The book of 4 Maccabees is a homily or philosophic discourse praising the supremacy of pious reason over passion. It is not in the Bible for most churches, but is an appendix to the Greek Bible, and in the canon of the Georgian Orthodox Bible. It was included in the 1688 Romanian Orthodox and the 18th-century Romanian Catholic Bibles where it was called “Iosip” (Joseph). It is no longer printed in the Romanian Bibles today.
The work consists of a prologue and two main sections; the first advances the philosophical thesis while the second illustrates the points made using examples drawn from 2 Maccabees (principally, the martyrdom of Eleazer and the Maccabeean youths) under Antiochus IV Epiphanes. The last chapters concern the author’s impressions drawn from these martyrdoms. The work thus appears to be an independent composition to 1 Maccabees and 2 Maccabees, merely drawing on their descriptions to support its thesis.
It was composed originally in the Greek language, “very fluently… and in a highly rhetorical and affected Greek style.” (Stephen Westerholm).

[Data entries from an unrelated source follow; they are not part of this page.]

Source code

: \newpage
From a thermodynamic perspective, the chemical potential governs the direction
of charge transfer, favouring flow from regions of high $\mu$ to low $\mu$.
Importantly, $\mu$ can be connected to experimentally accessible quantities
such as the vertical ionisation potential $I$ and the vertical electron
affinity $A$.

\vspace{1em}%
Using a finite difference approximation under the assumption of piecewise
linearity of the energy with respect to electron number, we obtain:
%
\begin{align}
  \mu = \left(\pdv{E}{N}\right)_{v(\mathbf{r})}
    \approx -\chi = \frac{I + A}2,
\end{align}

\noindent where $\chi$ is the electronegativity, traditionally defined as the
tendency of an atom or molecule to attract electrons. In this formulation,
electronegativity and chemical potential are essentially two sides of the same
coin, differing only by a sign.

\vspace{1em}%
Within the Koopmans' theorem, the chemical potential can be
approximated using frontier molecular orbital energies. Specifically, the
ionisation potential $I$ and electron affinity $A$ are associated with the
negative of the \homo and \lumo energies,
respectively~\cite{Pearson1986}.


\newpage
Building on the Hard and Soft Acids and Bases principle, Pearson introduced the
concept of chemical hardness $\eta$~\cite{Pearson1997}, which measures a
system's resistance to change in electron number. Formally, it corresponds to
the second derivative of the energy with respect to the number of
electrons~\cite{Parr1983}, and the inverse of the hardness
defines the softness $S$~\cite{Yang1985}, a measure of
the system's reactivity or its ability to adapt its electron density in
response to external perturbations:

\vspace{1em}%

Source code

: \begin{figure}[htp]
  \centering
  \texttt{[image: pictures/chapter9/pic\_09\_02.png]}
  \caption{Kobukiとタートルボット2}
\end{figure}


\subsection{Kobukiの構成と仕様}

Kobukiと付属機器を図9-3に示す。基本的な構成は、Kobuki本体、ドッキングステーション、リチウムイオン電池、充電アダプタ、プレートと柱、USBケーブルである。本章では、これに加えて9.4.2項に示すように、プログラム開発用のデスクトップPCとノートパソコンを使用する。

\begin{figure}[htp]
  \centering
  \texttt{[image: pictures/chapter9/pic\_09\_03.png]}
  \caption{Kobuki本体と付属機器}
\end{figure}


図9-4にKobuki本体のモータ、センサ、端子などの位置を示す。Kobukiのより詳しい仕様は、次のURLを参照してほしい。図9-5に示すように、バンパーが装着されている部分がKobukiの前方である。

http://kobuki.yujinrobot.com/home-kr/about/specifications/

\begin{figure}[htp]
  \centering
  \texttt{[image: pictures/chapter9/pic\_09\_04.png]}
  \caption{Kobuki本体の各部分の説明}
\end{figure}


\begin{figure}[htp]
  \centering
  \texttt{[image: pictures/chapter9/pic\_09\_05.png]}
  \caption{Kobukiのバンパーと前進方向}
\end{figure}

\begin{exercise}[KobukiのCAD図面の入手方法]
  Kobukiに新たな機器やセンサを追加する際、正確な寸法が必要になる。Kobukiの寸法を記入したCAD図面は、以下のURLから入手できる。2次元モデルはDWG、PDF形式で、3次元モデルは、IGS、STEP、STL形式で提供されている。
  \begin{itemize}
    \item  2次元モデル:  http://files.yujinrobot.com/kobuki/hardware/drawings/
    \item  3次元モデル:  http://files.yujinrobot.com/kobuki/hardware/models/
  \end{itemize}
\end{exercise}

According to some scholars, the last chapter shows signs of later addition to the work, though this was disputed by the 19th century authors of the Jewish Encyclopedia. The dispute is based on the weak ending the book would have without the “added” chapter, as well as arguments based on style. The change of direction with chapter 17 supports the view of the work as a homily held before a Greek-speaking audience on the feast of Hanukkah, as advanced by Ewald and Freudenthal, where this would be a rhetorical element to draw the listeners into the discourse. Others hold that a homily would have to be based on scriptural texts, which this work is only loosely.